:: THE PROBLEM ::
Using the records provided below, locate and copy each line that contains the word "item".
+++
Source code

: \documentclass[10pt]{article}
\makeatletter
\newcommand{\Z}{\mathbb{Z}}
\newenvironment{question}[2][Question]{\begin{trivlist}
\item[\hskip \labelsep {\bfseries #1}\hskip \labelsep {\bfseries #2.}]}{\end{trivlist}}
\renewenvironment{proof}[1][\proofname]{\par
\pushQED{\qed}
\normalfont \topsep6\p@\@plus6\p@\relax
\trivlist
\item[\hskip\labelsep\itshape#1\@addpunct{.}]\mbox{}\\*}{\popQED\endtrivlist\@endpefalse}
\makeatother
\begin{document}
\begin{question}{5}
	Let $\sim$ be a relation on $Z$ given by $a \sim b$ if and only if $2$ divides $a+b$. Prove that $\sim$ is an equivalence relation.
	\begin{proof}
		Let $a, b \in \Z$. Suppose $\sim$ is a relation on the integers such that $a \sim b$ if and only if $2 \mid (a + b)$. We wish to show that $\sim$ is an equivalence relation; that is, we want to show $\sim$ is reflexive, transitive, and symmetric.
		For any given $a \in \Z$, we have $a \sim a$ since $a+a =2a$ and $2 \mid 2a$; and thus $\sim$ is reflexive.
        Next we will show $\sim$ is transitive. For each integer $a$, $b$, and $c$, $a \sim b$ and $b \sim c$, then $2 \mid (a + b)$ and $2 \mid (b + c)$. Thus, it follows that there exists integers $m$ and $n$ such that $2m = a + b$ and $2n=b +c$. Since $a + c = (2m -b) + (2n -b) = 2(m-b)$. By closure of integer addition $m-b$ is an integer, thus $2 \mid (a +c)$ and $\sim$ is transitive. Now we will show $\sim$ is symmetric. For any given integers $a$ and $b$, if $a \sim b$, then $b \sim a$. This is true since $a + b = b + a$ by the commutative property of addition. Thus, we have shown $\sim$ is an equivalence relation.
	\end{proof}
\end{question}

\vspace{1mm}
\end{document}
+++
:: REPLY ::
\item[\hskip \labelsep {\bfseries #1}\hskip \labelsep {\bfseries #2.}]}{\end{trivlist}}
\item[\hskip\labelsep\itshape#1\@addpunct{.}]\mbox{}\\*}{\popQED\endtrivlist\@endpefalse}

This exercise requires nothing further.